02MCPという「つなぎ方」の標準化が進んだ

エージェントが価値を出すのは、社内API・データベース・SaaSといった「外の世界」に手を伸ばせるからです。その接続方法を標準化しようとしているのがModel Context Protocol(MCP)です。当初は同期的なツール呼び出しを標準化する軽量プロトコルでしたが、2025年11月の仕様改訂で、エンタープライズの本番運用を強く意識した内容へと踏み込みました。

公式ブログが挙げる主な変更点は、実務者から見て示唆的です。

ポイントは、MCPが「便利な接続規格」から「統制された接続規格」へと性格を変えつつあることです。仕様書自体も、ツールの説明(アノテーション)は信頼できるサーバー由来でない限り信用してはならない、ツール実行前にユーザーの明示的な同意を得るべきだ、と繰り返し釘を刺しています。エージェントに与える「手」の一本一本を、認証・認可・同意で締めるという発想です。

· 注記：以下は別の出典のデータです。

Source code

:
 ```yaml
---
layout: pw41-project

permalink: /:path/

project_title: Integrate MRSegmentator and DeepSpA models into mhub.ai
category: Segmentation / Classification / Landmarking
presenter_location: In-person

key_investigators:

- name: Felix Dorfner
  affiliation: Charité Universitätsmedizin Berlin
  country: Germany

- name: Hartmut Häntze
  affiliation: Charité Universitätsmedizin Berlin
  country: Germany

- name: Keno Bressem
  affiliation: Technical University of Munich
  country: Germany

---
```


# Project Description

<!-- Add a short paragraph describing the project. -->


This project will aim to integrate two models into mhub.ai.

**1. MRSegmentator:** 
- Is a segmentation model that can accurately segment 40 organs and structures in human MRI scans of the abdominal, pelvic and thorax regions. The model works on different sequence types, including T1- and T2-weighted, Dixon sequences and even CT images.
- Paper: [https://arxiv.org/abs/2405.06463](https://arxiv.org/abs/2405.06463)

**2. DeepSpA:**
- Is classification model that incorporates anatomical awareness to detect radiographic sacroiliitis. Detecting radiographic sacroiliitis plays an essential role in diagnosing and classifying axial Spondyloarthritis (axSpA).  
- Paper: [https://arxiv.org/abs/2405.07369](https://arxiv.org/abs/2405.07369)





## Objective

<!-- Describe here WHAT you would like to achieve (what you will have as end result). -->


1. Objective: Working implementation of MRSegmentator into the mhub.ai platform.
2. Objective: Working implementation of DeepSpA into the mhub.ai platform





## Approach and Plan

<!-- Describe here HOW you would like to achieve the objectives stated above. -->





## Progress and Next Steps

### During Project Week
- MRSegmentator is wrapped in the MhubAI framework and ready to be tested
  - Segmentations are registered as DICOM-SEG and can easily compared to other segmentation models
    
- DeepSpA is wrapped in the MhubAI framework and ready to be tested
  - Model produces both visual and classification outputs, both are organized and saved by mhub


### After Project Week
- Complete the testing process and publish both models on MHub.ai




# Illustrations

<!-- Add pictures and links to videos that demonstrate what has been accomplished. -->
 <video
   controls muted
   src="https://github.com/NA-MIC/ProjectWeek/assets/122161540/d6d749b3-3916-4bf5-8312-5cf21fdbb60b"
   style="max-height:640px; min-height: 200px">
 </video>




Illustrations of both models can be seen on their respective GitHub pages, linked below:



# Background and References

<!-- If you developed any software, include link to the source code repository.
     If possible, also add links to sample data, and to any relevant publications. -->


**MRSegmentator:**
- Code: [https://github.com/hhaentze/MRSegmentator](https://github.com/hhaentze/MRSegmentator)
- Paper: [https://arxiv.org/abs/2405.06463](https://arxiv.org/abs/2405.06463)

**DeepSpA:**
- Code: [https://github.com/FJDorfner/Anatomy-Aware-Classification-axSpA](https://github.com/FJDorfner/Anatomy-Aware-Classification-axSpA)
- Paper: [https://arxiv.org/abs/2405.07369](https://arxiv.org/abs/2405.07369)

現場のコツ:MCPを検討するなら、まず「どのサーバーを、誰の権限で、どのスコープで呼ぶか」を接続前に台帳化してください。IdP(Entra ID等)との連携ポイントと監査ログの出口を先に決めておくと、後からの統制追加で作り直す事故を避けられます。仕様が固まりきる前でも、この設計原則は変わりません。

03評価(Eval)という一番地味で一番効く壁

欧米の議論で「本番化の最難関」として繰り返し挙がるのが評価です。従来のソフトウェアは、入力に対して出力が決まっていました。エージェントは非決定的で、同じ指示でも通るパスが毎回変わります。そのため「正しく動いているか」を、システムメトリクス(レイテンシやエラー率)だけでは測れません。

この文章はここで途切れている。